Der neue Dextrose Drink

Der neue Sofort-Helfer.

Hier ein paar Fakten

  • Speziell für Diabetiker entwickelt
  • Mit 18g schnell wirkende Glukose ist die Hypo schnell bekämpft
  • Lange Haltbarkeit von 24 Monaten
  • Ab Dezember exklusiv in Apotheken erhältlich
  • Kosten: 1,89€ (50ml/AVP)
Dextrose Drink Wirkung

Wirkung des neuen Dextrose Drinks.

Mein Fazit

Ich mag den neuen Dextrose Drink von Dextro Energy. Er lässt sich wirklich gut und vor allem schnell trinken. Wenn man also nur die halbe Portion trinken möchte, dann muss man aufpassen, dass man nicht alles trinkt. Die Füllstandsmarkierung war in dem Fall für mich leider nicht sehr praktisch.

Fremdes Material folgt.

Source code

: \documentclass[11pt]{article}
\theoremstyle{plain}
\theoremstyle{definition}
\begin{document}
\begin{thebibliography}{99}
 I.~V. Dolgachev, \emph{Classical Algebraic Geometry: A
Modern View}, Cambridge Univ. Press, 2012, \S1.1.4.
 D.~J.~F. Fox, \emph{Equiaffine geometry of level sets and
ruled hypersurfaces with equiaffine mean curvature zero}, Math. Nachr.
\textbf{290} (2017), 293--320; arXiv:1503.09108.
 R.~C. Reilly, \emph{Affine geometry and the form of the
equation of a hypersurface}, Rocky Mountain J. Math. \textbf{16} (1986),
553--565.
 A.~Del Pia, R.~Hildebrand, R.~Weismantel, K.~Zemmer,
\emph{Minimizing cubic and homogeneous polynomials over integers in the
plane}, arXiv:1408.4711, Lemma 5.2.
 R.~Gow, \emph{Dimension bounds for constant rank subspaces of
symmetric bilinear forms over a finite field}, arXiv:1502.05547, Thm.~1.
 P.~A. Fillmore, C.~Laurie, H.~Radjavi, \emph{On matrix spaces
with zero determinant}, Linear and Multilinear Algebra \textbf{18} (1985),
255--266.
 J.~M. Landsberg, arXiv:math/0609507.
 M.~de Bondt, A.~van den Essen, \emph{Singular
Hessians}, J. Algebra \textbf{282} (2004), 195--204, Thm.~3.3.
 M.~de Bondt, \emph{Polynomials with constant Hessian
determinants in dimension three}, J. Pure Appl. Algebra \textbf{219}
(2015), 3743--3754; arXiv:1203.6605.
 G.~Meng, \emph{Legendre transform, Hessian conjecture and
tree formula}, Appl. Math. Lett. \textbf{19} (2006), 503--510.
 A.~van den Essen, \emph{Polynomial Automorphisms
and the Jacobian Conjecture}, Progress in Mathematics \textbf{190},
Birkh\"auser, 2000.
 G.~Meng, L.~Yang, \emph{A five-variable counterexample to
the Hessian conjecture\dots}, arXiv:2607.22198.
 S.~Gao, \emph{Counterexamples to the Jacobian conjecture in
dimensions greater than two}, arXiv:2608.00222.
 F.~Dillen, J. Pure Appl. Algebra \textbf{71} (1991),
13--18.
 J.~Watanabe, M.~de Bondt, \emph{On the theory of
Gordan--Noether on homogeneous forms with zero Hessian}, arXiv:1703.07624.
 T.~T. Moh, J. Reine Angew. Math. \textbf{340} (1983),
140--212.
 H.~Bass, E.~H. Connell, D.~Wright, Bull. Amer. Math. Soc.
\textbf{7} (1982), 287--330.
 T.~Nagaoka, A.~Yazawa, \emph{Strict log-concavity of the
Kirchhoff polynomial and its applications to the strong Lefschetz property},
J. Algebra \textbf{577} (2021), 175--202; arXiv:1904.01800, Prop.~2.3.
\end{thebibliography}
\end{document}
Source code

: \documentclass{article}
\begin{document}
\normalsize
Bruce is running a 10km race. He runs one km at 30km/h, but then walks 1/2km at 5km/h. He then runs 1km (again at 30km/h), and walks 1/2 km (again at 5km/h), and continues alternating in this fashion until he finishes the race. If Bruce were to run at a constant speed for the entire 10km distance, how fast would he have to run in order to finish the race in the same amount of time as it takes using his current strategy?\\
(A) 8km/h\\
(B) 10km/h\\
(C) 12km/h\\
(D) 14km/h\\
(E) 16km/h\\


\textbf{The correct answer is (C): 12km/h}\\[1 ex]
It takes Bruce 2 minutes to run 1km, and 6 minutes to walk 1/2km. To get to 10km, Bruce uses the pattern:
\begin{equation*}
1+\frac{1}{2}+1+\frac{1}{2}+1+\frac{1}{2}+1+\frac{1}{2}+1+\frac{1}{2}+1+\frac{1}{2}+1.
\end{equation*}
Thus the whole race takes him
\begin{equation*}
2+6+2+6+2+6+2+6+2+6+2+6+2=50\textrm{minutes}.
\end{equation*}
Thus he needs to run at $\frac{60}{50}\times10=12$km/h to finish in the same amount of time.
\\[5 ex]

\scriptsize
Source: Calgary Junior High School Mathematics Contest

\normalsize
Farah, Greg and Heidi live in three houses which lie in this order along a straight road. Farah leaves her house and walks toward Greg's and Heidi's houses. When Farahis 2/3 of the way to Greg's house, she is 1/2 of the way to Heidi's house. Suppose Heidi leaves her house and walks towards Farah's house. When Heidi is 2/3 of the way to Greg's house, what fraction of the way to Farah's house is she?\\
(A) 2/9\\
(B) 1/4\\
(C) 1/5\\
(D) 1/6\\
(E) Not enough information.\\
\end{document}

Mit dem Apfel-Geschmack hat Dextro Energy meiner Meinung nach alles richtig gemacht, auch wenn ich mich für die Zukunft über mehr fruchtige Geschmacksrichtungen freuen würde. 😉

Die Größe des Dextrose Drinks ist super praktisch. Er passt einfach in jede Handtasche und sogar problemlos in mein kleines Bauchtäschchen fürs Laufen. Ich freue mich schon auf den nächsten Lauf, bei dem ich ihn mitnehmen und austesten kann.

Mit 1,89€ für 50ml ist es nicht ganz günstig, aber für sportliche Aktivitäten loht es sich auch mal einen kleinen Vorrat anzuschaffen.

Und ihr könnt gewinnen!

Ihr könnt den neuen Dextrose Drink gewinnen!

Als kleines Danke für eure Treue könnt ihr nun eins von drei Hypo-Helfer-Kits gewinnen. Ich freue mich über jeden einzelnen, der meinen Blog liest, der mir auf Facebook (Wow! Schon über 350 Follower!), Twitter und Instagram folgt. Danke!

Ein Hypo-Helfer-Kit besteht aus verschiedenen Sorten Traubenzucker, einem Müsli- und einem Protein-Riegel und natürlich dem neuen Dextrose Drink.

Was ihr dafür tun müsst?

Erzählt mir bis Samstag, 28.11.2015 23:59 Uhr in einem Kommentar unter diesem Beitrag eure Hypo-Geschichte und beantwortet mir folgende Frage: Warum musst du unbedingt den neuen Dextrose Drink testen?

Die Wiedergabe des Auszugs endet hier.